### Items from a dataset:
####
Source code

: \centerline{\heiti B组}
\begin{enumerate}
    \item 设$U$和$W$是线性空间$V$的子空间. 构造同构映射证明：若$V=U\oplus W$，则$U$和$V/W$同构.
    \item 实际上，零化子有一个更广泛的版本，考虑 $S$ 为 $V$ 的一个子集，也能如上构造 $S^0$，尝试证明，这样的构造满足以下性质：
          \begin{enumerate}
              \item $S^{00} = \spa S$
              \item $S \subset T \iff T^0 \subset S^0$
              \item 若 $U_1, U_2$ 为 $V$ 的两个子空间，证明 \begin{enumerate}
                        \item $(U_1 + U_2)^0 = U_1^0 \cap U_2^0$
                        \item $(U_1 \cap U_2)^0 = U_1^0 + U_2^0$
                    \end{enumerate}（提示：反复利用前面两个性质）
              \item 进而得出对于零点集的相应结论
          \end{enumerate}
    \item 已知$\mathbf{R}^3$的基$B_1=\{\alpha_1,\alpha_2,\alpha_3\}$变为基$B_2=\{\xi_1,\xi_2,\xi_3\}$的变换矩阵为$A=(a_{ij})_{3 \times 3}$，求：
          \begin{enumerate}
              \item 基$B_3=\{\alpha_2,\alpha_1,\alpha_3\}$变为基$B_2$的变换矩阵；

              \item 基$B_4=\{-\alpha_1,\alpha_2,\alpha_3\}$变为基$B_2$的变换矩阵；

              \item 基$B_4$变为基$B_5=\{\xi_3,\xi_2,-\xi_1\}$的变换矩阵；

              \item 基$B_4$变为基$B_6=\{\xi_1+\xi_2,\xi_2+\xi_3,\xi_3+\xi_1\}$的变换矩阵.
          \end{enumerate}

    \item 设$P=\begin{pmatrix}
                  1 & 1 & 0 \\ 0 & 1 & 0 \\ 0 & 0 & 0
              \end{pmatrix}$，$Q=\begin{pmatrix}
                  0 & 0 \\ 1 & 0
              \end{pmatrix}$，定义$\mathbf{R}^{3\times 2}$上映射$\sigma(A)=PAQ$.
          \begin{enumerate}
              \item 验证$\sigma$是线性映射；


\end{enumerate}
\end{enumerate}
####
### Your instructions:
Extract each line holding the word "pmatrix" from the records.

### Answer box:
    \item 设$P=\begin{pmatrix}
              \end{pmatrix}$，$Q=\begin{pmatrix}
              \end{pmatrix}$，定义$\mathbf{R}^{3\times 2}$上映射$\sigma(A)=PAQ$.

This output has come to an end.